(Source texts of formatted documents)
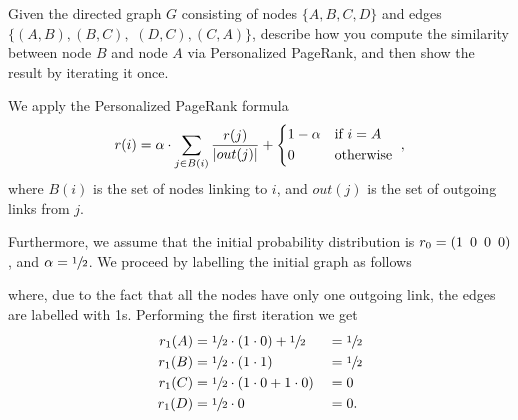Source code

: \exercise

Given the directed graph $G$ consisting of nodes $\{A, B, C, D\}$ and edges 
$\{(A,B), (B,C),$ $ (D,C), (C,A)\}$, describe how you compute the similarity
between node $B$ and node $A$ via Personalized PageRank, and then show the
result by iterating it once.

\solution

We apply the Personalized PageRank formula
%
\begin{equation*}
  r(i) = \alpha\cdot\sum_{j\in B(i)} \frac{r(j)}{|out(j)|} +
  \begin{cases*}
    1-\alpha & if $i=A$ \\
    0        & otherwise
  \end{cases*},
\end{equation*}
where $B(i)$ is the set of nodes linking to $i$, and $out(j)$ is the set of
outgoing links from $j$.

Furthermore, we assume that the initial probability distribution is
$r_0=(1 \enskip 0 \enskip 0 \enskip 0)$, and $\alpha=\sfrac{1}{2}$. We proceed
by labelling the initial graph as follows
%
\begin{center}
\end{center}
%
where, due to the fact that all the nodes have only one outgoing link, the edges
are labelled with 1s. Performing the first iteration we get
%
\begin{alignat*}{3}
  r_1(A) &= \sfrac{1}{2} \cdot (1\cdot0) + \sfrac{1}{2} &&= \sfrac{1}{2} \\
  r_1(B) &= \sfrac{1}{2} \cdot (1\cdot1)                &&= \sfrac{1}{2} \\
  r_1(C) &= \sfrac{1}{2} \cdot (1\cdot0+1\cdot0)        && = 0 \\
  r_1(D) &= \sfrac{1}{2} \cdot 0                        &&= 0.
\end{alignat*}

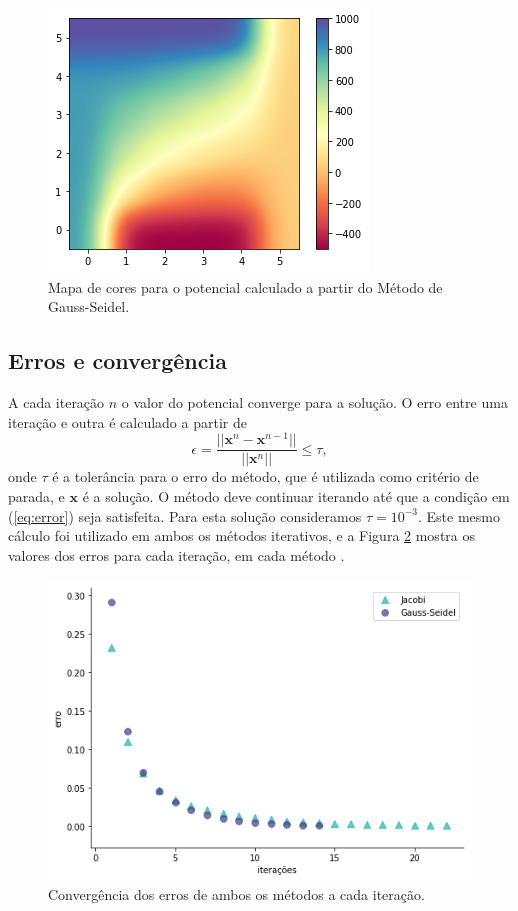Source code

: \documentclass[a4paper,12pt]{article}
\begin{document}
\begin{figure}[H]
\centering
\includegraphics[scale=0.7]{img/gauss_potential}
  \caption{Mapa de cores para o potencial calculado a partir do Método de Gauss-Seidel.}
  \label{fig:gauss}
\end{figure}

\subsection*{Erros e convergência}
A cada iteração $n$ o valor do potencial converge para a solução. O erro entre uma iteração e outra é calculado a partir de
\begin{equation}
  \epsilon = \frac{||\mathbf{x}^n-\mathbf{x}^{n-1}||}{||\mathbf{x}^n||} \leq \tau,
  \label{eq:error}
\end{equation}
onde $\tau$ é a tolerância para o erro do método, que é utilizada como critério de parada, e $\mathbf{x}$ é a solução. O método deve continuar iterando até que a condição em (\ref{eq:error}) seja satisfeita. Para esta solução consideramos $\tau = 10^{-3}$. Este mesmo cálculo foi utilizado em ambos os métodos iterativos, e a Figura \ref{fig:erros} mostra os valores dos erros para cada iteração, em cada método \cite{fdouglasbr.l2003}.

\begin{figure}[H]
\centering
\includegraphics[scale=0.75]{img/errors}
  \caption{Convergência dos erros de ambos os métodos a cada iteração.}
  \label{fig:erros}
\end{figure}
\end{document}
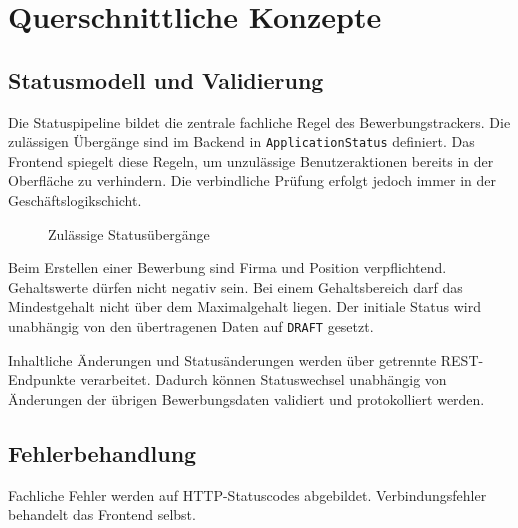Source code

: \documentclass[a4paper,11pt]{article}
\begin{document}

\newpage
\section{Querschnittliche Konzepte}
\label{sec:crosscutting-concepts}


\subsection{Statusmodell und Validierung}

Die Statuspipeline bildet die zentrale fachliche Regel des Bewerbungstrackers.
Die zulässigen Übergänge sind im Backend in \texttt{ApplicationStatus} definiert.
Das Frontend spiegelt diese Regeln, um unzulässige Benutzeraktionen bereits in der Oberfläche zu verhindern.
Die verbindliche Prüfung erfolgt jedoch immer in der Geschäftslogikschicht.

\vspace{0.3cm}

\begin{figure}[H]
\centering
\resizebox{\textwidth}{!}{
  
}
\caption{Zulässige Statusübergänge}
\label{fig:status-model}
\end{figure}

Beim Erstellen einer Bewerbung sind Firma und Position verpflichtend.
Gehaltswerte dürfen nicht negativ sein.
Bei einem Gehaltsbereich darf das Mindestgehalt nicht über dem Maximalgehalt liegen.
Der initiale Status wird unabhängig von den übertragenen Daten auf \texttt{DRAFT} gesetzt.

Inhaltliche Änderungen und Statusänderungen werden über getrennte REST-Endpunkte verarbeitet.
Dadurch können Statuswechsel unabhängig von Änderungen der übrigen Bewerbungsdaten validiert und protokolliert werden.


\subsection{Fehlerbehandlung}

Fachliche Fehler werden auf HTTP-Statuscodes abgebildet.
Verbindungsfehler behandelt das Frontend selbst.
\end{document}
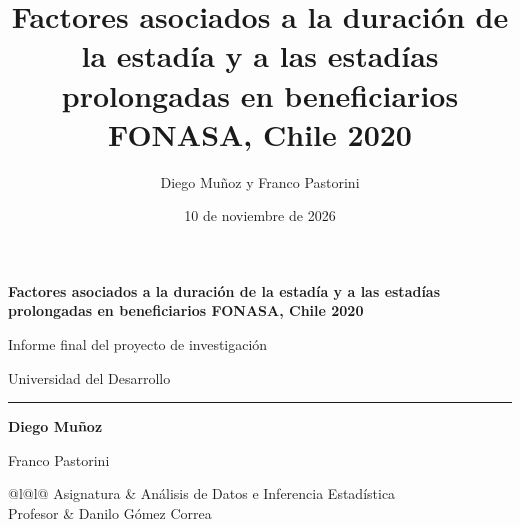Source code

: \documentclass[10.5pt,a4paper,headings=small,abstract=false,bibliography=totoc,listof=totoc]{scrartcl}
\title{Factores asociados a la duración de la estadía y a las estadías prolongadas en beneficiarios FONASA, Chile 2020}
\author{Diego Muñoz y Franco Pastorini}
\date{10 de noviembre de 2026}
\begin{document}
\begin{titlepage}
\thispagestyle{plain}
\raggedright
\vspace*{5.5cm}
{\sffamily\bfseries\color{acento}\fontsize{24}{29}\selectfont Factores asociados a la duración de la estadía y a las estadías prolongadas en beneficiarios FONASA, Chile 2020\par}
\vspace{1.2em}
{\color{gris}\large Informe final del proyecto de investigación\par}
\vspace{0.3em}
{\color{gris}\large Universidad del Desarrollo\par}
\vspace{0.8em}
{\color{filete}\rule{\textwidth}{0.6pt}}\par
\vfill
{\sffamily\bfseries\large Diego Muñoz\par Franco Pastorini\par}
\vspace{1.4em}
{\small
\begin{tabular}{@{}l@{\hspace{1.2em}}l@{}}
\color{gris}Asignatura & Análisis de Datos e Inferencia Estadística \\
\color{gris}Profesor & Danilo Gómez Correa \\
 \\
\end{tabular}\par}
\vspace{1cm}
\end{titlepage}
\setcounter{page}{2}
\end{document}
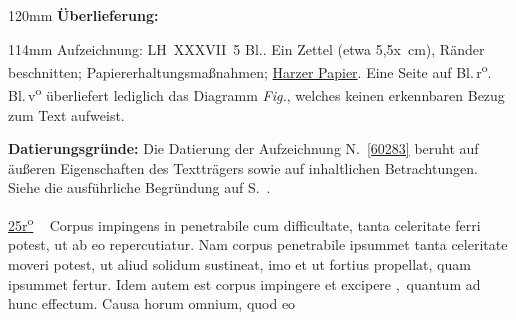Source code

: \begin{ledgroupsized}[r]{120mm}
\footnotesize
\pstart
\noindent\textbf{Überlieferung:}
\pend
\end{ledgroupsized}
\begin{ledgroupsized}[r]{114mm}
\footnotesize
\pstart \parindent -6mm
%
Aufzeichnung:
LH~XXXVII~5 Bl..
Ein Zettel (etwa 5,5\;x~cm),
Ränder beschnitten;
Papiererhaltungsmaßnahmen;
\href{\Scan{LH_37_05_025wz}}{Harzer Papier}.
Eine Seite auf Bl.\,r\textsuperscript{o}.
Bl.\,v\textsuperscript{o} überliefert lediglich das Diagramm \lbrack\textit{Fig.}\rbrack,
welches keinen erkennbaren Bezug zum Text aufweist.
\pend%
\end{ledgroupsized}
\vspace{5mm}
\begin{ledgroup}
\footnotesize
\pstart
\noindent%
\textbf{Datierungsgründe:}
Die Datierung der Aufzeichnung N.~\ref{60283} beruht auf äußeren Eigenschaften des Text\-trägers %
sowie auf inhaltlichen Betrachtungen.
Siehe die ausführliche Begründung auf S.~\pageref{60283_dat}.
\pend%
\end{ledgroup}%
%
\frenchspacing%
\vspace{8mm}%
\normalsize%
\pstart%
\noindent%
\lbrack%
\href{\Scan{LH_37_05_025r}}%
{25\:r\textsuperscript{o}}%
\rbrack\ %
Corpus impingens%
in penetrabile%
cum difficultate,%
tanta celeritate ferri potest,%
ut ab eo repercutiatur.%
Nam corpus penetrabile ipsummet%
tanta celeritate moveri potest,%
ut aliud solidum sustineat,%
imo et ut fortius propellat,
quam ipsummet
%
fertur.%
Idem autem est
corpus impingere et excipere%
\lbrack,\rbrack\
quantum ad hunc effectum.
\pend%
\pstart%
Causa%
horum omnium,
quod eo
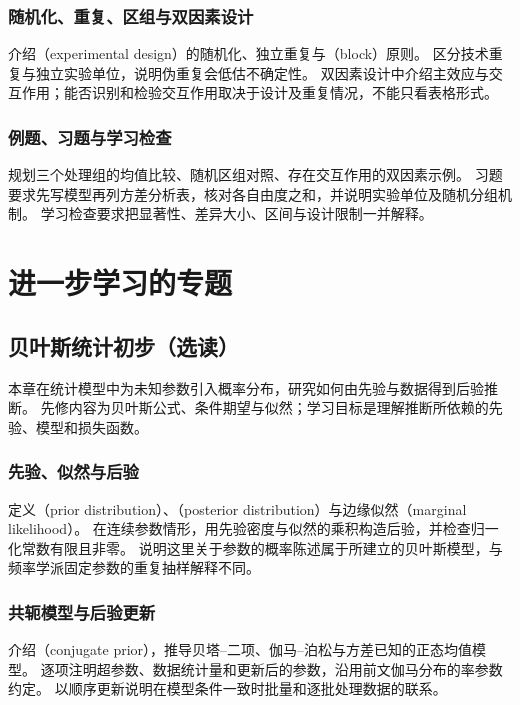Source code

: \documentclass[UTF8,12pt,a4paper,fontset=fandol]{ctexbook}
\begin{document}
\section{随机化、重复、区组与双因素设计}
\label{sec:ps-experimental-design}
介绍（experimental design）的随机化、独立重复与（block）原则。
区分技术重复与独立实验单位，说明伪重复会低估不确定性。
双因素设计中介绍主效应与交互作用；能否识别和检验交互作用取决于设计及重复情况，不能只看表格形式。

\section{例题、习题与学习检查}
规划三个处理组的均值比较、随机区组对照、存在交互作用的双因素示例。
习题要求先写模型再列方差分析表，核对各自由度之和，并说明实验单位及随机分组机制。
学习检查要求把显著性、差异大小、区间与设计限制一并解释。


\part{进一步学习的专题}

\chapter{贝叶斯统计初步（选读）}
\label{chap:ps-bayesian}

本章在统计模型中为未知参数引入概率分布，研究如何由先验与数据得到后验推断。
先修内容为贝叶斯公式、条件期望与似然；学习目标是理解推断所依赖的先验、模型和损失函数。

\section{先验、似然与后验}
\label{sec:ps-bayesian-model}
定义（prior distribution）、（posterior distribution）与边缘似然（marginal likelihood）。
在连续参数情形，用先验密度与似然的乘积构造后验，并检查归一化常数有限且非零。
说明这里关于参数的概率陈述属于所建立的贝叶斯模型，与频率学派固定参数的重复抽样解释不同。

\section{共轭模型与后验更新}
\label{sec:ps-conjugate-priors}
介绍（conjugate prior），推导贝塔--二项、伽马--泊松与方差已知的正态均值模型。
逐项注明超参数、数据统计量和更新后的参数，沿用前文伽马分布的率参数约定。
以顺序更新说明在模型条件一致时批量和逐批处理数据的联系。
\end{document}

*ASSIGNED TASK*
Above are the records; return the lines in them from the one with "Inferencia Estadística \\" to the one with "Eine Seite auf", inclusive, exactly and without images.

*RESULT OF THE EXERCISE*
\color{gris}Asignatura & Análisis de Datos e Inferencia Estadística \\
\color{gris}Profesor & Danilo Gómez Correa \\
 \\
\end{tabular}\par}
\vspace{1cm}
\end{titlepage}
\setcounter{page}{2}
\end{document}
Source code

: \begin{ledgroupsized}[r]{120mm}
\footnotesize
\pstart
\noindent\textbf{Überlieferung:}
\pend
\end{ledgroupsized}
\begin{ledgroupsized}[r]{114mm}
\footnotesize
\pstart \parindent -6mm
%
Aufzeichnung:
LH~XXXVII~5 Bl..
Ein Zettel (etwa 5,5\;x~cm),
Ränder beschnitten;
Papiererhaltungsmaßnahmen;
\href{\Scan{LH_37_05_025wz}}{Harzer Papier}.
Eine Seite auf Bl.\,r\textsuperscript{o}.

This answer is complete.